To configure the web server as desired, it is simpler to directly modify the sources.
The first step is to add the GateIn 3.2 Authentication Plugin:
The plugin makes secure authentication callbacks to a RESTful service installed on the remote GateIn 3.2 server to authenticate a user.
In order for the plugin to function correctly, it needs to be properly configured to connect to this service. This configuration is done via the opensso.war/config/auth/default/AuthenticationPlugin.xml file.
Obtain a copy of Tomcat and extract it into a suitable location (this location will be referred to as TOMCAT_HOME in this example).
Change the default port to avoid a conflict with the default GateIn 3.2 port (for testing purposes) by editing TOMCAT_HOME/conf/server.xml and replacing the 8080 port with 8888.
Note
If GateIn 3.2 is running on the same machine as Tomcat, other ports need to be changed in addition to 8080 to avoid port conflicts. They can be changed to any free port. For example, you can change the admin port from 8005 to 8805, and AJP port from 8009 to 8809.
Ensure the TOMCAT_HOME/webapps/opensso/config/auth/default/AuthenticationPlugin.xml file looks like this:
<?xml version='1.0' encoding="UTF-8"?>
<!DOCTYPE ModuleProperties PUBLIC "=//iPlanet//Authentication Module Properties XML Interface 1.0 DTD//EN"
"jar://com/sun/identity/authentication/Auth_Module_Properties.dtd">
<ModuleProperties moduleName="AuthenticationPlugin" version="1.0" >
<Callbacks length="2" order="1" timeout="60"

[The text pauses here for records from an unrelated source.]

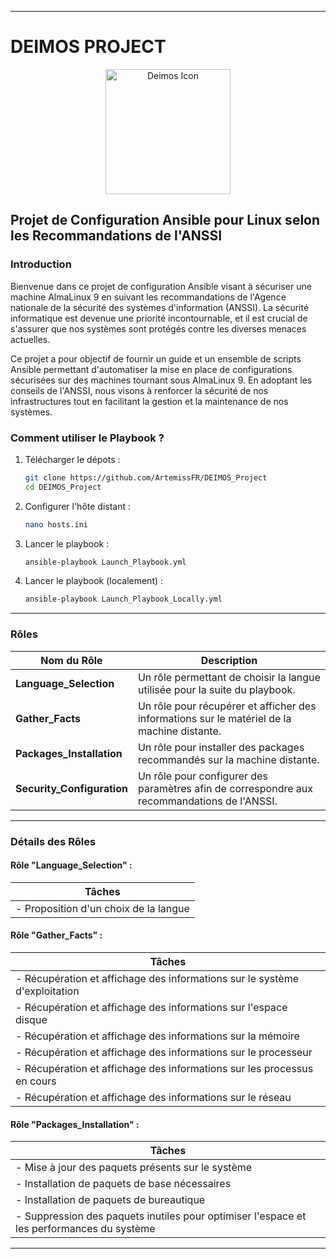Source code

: 
---
# DEIMOS PROJECT

<p align="center">
  <img src="https://png.pngtree.com/png-vector/20220626/ourmid/pngtree-spartan-helmet-logo-template-vector-icon-png-image_5464450.png" alt="Deimos Icon" width="200"/>
</p>

## Projet de Configuration Ansible pour Linux selon les Recommandations de l'ANSSI

### Introduction

Bienvenue dans ce projet de configuration Ansible visant à sécuriser une machine AlmaLinux 9 en suivant les recommandations de l'Agence nationale de la sécurité des systèmes d'information (ANSSI). La sécurité informatique est devenue une priorité incontournable, et il est crucial de s'assurer que nos systèmes sont protégés contre les diverses menaces actuelles.

Ce projet a pour objectif de fournir un guide et un ensemble de scripts Ansible permettant d'automatiser la mise en place de configurations sécurisées sur des machines tournant sous AlmaLinux 9. En adoptant les conseils de l'ANSSI, nous visons à renforcer la sécurité de nos infrastructures tout en facilitant la gestion et la maintenance de nos systèmes.

### Comment utiliser le Playbook ?

1. Télécharger le dépots :
   
   ```bash
   git clone https://github.com/ArtemissFR/DEIMOS_Project
   cd DEIMOS_Project
   ```

2. Configurer l'hôte distant :
   
   ```bash
   nano hosts.ini
   ```

3. Lancer le playbook :
   
   ```bash
   ansible-playbook Launch_Playbook.yml
   ```

4. Lancer le playbook (localement) :
   
   ```bash
   ansible-playbook Launch_Playbook_Locally.yml
   ```

---

### Rôles

| Nom du Rôle | Description |
|-------------|-------------|
| **Language_Selection**  | Un rôle permettant de choisir la langue utilisée pour la suite du playbook. |
| **Gather_Facts**  | Un rôle pour récupérer et afficher des informations sur le matériel de la machine distante. |
| **Packages_Installation**  | Un rôle pour installer des packages recommandés sur la machine distante. |
| **Security_Configuration**  | Un rôle pour configurer des paramètres afin de correspondre aux recommandations de l'ANSSI. |

---

### Détails des Rôles
#### Rôle "Language_Selection" :
| Tâches | 
|--------|
| - Proposition d'un choix de la langue |

#### Rôle "Gather_Facts" :
| Tâches | 
|--------|
| - Récupération et affichage des informations sur le système d'exploitation |
| - Récupération et affichage des informations sur l'espace disque |
| - Récupération et affichage des informations sur la mémoire |
| - Récupération et affichage des informations sur le processeur |
| - Récupération et affichage des informations sur les processus en cours |
| - Récupération et affichage des informations sur le réseau |

#### Rôle "Packages_Installation" :
| Tâches | 
|--------|
| - Mise à jour des paquets présents sur le système |
| - Installation de paquets de base nécessaires |
| - Installation de paquets de bureautique |
| - Suppression des paquets inutiles pour optimiser l'espace et les performances du système |

---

header="GateIn OpenSSO Login" >
<NameCallback>
<Prompt>
Username
</Prompt>
</NameCallback>
<PasswordCallback echoPassword="false" >
<Prompt>
Password
</Prompt>
</PasswordCallback>
</Callbacks>
</ModuleProperties>
Copy GATEIN_SSO_HOME/opensso/plugin/WEB-INF/lib/sso-opensso-plugin-<VERSION>.jar, GATEIN_SSO_HOME/opensso/plugin/WEB-INF/lib/commons-httpclient-<VERSION>.jar, and GATEIN_SSO_HOME/opensso/plugin/WEB-INF/lib/commons-logging-<VERSION>.jar into the Tomcat directory at TOMCAT_HOME/webapps/opensso/WEB-INF/lib.

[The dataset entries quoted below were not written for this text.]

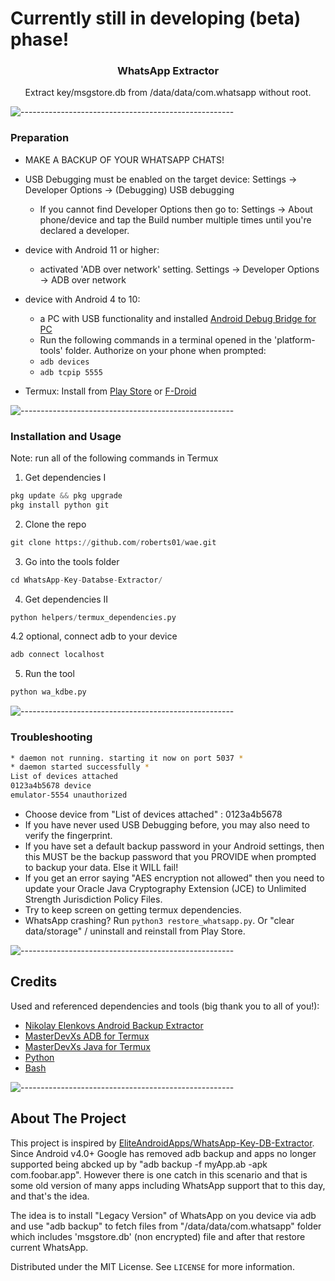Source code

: # Currently still in developing (beta) phase!

<p align="center">
  <h3 align="center">WhatsApp Extractor</h3>
  <p align="center">
    Extract key/msgstore.db from /data/data/com.whatsapp without root.
    <br />
</p>

![-----------------------------------------------------](https://raw.githubusercontent.com/andreasbm/readme/master/assets/lines/aqua.png)

### Preparation 

* MAKE A BACKUP OF YOUR WHATSAPP CHATS!
* USB Debugging must be enabled on the target device: Settings -> Developer Options -> (Debugging) USB debugging  
  * If you cannot find Developer Options then go to: Settings -> About phone/device and tap the Build number multiple times until you're declared a developer.

* device with Android 11 or higher:
  * activated 'ADB over network' setting. Settings -> Developer Options -> ADB over network
* device with Android 4 to 10:
  * a PC with USB functionality and installed [Android Debug Bridge for PC](https://developer.android.com/studio/releases/platform-tools)
  * Run the following commands in a terminal opened in the 'platform-tools' folder. Authorize on your phone when prompted:
   * `adb devices`
   * `adb tcpip 5555`
* Termux: Install from [Play Store](https://play.google.com/store/apps/details?id=com.termux) or [F-Droid](https://f-droid.org/packages/com.termux)

![-----------------------------------------------------](https://raw.githubusercontent.com/andreasbm/readme/master/assets/lines/aqua.png)

### Installation and Usage 
Note: run all of the following commands in Termux

1. Get dependencies I
```python
pkg update && pkg upgrade
pkg install python git
```

2. Clone the repo
```python
git clone https://github.com/roberts01/wae.git
```
3. Go into the tools folder
```python
cd WhatsApp-Key-Databse-Extractor/
```

4. Get dependencies II
```python
python helpers/termux_dependencies.py
```

4.2 optional, connect adb to your device
```python
adb connect localhost
```

5. Run the tool
```python
python wa_kdbe.py
```

![-----------------------------------------------------](https://raw.githubusercontent.com/andreasbm/readme/master/assets/lines/aqua.png)

### Troubleshooting

```sh
* daemon not running. starting it now on port 5037 *
* daemon started successfully *
List of devices attached 
0123a4b5678 device
emulator-5554 unauthorized
```
* Choose device from "List of devices attached" : 0123a4b5678
* If you have never used USB Debugging before, you may also need to verify the fingerprint.  
* If you have set a default backup password in your Android settings, then this MUST be the  backup password that you PROVIDE when prompted to backup your data. Else it WILL fail!  
* If you get an error saying "AES encryption not allowed" then you need to update your Oracle Java Cryptography Extension (JCE) to Unlimited Strength Jurisdiction Policy Files.  
* Try to keep screen on getting termux dependencies.
* WhatsApp crashing? Run `python3 restore_whatsapp.py`. Or "clear data/storage" / uninstall and reinstall from Play Store.

![-----------------------------------------------------](https://raw.githubusercontent.com/andreasbm/readme/master/assets/lines/aqua.png)

## Credits
Used and referenced dependencies and tools (big thank you to all of you!):

* [Nikolay Elenkovs Android Backup Extractor](https://github.com/nelenkov/android-backup-extractor/releases)
* [MasterDevXs ADB for Termux](https://github.com/MasterDevX/Termux-ADB)
* [MasterDevXs Java for Termux](https://github.com/MasterDevX/Termux-Java)
* [Python](https://www.python.org/)
* [Bash](https://www.gnu.org/software/bash/)

![-----------------------------------------------------](https://raw.githubusercontent.com/andreasbm/readme/master/assets/lines/aqua.png)

## About The Project

This project is inspired by [EliteAndroidApps/WhatsApp-Key-DB-Extractor](https://github.com/EliteAndroidApps/WhatsApp-Key-DB-Extractor). Since Android v4.0+ Google has removed adb backup and apps no longer supported being abcked up by "adb backup -f myApp.ab -apk com.foobar.app". However there is one catch in this scenario and that is some old version of many apps including WhatsApp support that to this day, and that's the idea.

The idea is to install "Legacy Version" of WhatsApp on you device via adb and use "adb backup" to fetch files from "/data/data/com.whatsapp" folder which includes 'msgstore.db' (non encrypted) file and after that restore current WhatsApp.

Distributed under the MIT License. See `LICENSE` for more information.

Copy GATEIN_SSO_HOME/opensso/plugin/WEB-INF/classes/gatein.properties into TOMCAT_HOME/webapps/opensso/WEB-INF/classes.
Tomcat should start and be able to access http://localhost:8888/opensso/UI/Login?realm=gatein. Login will not be available at this point.
Configure the "gatein" realm:
Direct your browser to http://localhost:8888/opensso.
Create the default configuration.
Login as amadmin and then go to the Configuration tab -> Authentication -> Core link -> add a new value and fill in the class name org.gatein.sso.opensso.plugin.AuthenticationPlugin. This step is really important. If not, AuthenticationPlugin is not available among other the OpenSSO authentication modules.
Go to the Access control tab and create the new realm called gatein.
Go to the "gatein" realm and click the Authentication tab. At the bottom of the Authentication chaining section, click ldapService. Here, change the selection from "Datastore", which is the default module in the authentication chain, to AuthenticationPlugin. This enables the authentication of "gatein" realm by using the GateIn REST service instead of the OpenSSO LDAP server.
Go to Advanced properties and change UserProfile from Required to Dynamic. This step is needed because GateIn 3.2 users are not in the OpenSSO Datastore (LDAP server), so their profiles can not be obtained if "Required" is active. By using "Dynamic", all new users are automatically created in the OpenSSO datastore after successful authentication.
Increase the user privileges to allow the REST access. Go to Access control -> Top level realm -> Privileges tab -> All authenticated users, and check the last two checkboxes:
Read and write access only for policy properties.
Read and write access to all realm and policy properties.
Repeat previous step with increasing privileges for gatein realm as well.